Top Spinal Cord Inj Rehabil. 2013 Spring;19(2):114-20. doi: 10.1310/sci1902-114.

Abstract

Background: For young children with spinal cord injury (SCI), the sensory exam of the International Standards for the Neurological Classification of Spinal Cord Injury (ISNCSCI) is long and arduous, often making it impossible to complete.

Objectives: In this study, we determine whether an abbreviated sensory exam provides comparable information to the full 56-dermatome exam.

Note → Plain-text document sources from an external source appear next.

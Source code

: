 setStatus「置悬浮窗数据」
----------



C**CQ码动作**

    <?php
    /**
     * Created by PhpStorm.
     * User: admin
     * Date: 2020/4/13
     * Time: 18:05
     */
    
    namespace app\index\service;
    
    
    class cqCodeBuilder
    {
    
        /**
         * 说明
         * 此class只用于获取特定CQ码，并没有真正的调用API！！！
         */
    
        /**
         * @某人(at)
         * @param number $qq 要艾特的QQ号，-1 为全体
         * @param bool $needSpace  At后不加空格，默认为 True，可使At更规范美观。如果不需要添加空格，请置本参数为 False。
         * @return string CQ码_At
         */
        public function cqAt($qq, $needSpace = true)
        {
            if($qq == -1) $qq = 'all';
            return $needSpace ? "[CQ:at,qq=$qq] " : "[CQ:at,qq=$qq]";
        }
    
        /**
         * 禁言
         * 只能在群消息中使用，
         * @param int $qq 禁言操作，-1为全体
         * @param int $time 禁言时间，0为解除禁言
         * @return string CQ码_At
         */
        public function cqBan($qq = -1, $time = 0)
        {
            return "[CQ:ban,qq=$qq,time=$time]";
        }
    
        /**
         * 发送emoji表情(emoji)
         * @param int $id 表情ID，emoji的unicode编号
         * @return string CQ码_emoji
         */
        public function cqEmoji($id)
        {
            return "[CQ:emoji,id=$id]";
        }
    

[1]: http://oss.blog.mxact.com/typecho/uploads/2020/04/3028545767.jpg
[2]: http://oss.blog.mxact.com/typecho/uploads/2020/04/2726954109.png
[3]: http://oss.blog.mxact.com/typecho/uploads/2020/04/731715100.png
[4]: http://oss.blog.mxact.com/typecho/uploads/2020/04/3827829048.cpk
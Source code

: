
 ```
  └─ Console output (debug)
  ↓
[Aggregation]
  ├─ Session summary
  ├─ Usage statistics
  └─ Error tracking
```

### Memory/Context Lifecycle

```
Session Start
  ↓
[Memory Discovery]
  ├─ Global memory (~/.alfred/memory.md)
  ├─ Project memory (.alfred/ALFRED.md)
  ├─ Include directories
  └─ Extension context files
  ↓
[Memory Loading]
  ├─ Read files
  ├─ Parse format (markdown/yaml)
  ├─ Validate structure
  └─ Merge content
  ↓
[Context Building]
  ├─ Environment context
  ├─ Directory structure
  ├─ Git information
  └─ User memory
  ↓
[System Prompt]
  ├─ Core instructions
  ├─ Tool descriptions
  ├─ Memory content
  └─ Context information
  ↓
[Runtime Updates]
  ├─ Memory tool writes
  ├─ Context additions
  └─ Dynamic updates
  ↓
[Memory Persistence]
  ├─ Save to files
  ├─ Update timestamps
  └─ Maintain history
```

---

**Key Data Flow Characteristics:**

Method: A total of 726 56-dermatome sensory exams were completed with 190 children and youth with SCI ranging in age from 3 to 21 years. The cohort was randomly split into test and validation groups. For the test group, a principal component analysis (PCA) was carried out separately for pin prick (PP) and light touch (LT) scores. From the PCA, a hierarchical cluster analysis was performed to identify the most influential set of 4, 8, 12, and 16 dermatomes. From the sensory exam data obtained from the validation group, a linear regression was performed to compare the limited-dermatome composite scores to the total 56-dermatome scores.

Results: For both LT and PP, the 16-dermatome test resulted in the best fit (0.86 and 0.87, respectively) with the 56-dermatome test and was comprised of dermatomes from both the left (7 dermatomes) and right (9 dermatomes) sides and at least 1 dermatome from each vertebral region bilaterally (cervical, thoracic, lumbar, sacral).

Conclusion: A 16-dermatome sensory exam provided a good correlation to the 56-dermatome exam. The shortened exam may be useful for evaluating children with SCI who cannot tolerate the full examination.

Keywords: neurologic evaluation; pediatrics; spinal cord injury.